Algunos de sus hombres le dijeron a Sharaf: «¡Vamos a tomar la Ciudad Santa!» Otros le dijeron: «¡Vamos mejor a tomar Jaffa!» Sharaf no acababa de decidirse. Mientras vacilaba de esta manera, a los frany les llegaron refuerzos por el mar y Sharaf hubo de volver a Egipto, junto a su padre.

Al ver que había estado a dos pasos de la victoria, el señor de El Cairo decide lanzar una nueva ofensiva al año siguiente y, luego, al otro. Pero en cada tentativa se interpone entre él y la victoria algún acontecimiento imprevisto. En una ocasión, es la flota egipcia que se malquista con el ejército de tierra. En otra, es el comandante de la expedición que muere accidentalmente y su desaparición siembra el desconcierto entre sus tropas. Era un general valeroso, pero —nos dice Ibn al-Atir—, sumamente supersticioso:
Le habían predicho que iba a morir de una caída de caballo y, cuando lo nombraron gobernador de Beirut, mandó que levantaran todo el empedrado de las calles por miedo a que resbalara su cabalgadura. Pero la prudencia no pone a cubierto del destino
. Durante la batalla, se le encabrita el caballo sin que nadie lo ataque y el general cae muerto en medio de sus tropas. Ya les falte suerte, imaginación o valor, las sucesivas expediciones de al-Afdal acaban todas de forma lamentable. Mientras tanto, los frany prosiguen tranquilamente la conquista de Palestina.

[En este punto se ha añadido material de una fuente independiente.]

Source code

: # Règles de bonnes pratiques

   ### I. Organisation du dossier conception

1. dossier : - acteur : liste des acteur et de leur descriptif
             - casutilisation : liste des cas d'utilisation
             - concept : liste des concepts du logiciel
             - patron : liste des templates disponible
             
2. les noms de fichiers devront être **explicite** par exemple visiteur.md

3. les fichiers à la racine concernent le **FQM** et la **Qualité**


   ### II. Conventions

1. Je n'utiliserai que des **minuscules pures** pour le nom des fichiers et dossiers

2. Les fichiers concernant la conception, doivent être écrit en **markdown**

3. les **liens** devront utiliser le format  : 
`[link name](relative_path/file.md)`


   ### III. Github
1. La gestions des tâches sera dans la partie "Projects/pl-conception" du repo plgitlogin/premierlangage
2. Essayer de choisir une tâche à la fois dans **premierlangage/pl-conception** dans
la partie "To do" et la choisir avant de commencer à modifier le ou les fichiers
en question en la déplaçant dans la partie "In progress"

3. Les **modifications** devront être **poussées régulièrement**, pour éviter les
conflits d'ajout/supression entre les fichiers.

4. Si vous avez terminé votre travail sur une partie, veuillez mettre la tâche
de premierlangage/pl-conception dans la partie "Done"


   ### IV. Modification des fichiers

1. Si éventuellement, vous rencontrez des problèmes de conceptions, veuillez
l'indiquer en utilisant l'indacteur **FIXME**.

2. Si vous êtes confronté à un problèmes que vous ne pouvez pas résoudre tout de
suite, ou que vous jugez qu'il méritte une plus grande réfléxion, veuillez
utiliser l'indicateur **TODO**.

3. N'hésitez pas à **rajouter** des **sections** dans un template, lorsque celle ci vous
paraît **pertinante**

Tras haber tomado Haifa y Jaffa, atacan, en mayo de 1104, el puerto de Acre que, debido a su rada natural, es el único lugar en que los barcos pueden atracar tanto en verano como en invierno.
Desesperando de recibir auxilios, el gobernador egipcio pidió que les perdonaran la vida a él y a los habitantes de la ciudad
dice Ibn al-Qalanisi. Balduino les promete que nadie los importunará. Pero en cuanto los musulmanes salen de la ciudad con sus bienes, los frany se arrojan sobre ellos, los despojan de sus pertenencias y matan a muchos. Al-Afdal jura vengar esta nueva humillación. Van a enviar cada año un poderoso ejército contra los frany, pero siempre sufrirá un nuevo desastre. La ocasión perdida en Ramle en mayo de 1102 no volverá a presentarse.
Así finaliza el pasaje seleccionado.